__EXERCISE__: From the entries that follow, copy every line with the word "documents".

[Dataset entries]

=== Begin Enclosure ===

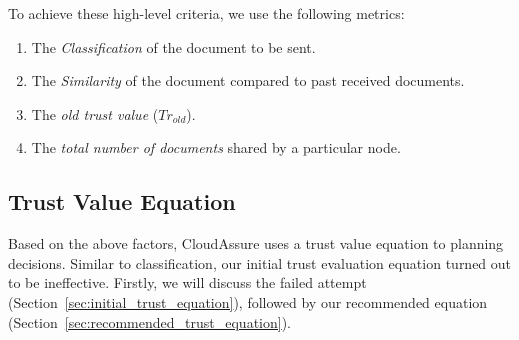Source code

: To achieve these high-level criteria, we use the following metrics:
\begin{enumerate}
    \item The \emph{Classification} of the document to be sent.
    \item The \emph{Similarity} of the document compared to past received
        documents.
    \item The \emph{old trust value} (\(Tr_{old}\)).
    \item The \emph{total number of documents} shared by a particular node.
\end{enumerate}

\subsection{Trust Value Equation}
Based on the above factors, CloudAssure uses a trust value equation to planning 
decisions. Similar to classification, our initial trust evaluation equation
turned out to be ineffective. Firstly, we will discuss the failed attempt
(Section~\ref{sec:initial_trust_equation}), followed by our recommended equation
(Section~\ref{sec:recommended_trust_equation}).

=== End Enclosure ===
=== Begin Enclosure ===

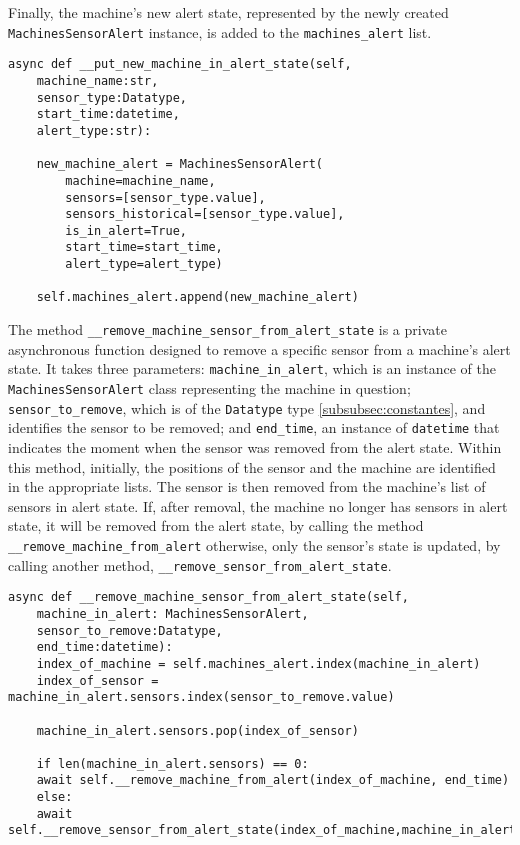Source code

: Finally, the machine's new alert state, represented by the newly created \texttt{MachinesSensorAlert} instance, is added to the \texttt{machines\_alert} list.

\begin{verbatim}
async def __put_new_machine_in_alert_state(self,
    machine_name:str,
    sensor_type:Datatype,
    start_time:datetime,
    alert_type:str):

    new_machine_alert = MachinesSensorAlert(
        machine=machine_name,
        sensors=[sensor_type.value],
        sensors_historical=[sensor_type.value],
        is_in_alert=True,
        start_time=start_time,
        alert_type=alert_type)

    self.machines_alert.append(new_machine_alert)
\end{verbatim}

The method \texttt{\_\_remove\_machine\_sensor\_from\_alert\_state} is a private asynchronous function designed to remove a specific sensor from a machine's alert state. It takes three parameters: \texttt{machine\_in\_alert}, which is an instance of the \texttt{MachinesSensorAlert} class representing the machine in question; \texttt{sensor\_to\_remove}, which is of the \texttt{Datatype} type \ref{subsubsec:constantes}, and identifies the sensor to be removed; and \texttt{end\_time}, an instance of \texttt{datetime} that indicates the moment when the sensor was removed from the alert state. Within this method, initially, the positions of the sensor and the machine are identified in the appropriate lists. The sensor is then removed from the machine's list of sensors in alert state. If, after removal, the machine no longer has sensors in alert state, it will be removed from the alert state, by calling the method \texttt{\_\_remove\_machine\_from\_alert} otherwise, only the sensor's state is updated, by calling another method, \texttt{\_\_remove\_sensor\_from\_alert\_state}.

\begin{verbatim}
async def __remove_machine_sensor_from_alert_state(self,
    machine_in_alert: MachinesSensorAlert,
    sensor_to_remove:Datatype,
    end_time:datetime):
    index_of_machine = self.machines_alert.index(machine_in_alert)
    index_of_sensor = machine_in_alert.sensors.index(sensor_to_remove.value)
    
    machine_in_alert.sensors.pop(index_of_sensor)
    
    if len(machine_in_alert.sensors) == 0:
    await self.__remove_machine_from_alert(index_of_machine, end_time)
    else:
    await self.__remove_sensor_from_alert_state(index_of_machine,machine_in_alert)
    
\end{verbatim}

=== End Enclosure ===
=== Begin Enclosure ===

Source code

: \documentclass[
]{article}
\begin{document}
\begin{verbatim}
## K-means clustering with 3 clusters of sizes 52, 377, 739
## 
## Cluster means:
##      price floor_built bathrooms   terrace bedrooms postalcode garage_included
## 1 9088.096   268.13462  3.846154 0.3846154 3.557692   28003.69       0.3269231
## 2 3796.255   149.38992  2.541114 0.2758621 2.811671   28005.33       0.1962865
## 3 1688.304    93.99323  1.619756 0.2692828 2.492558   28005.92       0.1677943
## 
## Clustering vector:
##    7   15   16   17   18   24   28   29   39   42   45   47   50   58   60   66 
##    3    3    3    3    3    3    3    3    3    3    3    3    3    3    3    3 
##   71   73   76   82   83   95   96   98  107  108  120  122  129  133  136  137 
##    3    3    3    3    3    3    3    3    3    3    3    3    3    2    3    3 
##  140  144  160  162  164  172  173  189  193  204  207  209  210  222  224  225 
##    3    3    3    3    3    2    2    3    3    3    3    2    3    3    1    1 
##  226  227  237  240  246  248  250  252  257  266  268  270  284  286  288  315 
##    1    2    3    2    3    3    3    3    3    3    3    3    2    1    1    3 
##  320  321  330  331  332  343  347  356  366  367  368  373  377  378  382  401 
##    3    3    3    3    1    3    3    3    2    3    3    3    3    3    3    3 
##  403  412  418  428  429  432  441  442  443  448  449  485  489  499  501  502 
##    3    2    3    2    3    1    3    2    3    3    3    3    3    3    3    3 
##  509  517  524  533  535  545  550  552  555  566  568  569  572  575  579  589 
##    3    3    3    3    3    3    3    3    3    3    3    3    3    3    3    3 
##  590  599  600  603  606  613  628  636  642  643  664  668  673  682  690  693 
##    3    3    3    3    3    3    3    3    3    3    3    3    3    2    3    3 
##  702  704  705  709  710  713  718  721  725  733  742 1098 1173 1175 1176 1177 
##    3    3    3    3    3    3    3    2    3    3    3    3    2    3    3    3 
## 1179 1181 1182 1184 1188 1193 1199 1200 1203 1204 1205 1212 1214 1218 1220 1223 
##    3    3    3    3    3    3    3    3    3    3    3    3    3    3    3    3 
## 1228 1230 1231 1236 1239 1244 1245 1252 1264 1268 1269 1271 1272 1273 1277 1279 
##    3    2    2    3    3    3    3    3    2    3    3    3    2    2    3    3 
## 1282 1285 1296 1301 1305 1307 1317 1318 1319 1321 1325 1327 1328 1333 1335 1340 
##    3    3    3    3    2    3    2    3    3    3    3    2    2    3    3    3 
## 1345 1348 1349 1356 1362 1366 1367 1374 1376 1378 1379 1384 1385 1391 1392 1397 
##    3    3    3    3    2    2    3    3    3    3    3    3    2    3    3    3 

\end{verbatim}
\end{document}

=== End Enclosure ===

__WRITTEN REPLY__:
        documents.
    \item The \emph{total number of documents} shared by a particular node.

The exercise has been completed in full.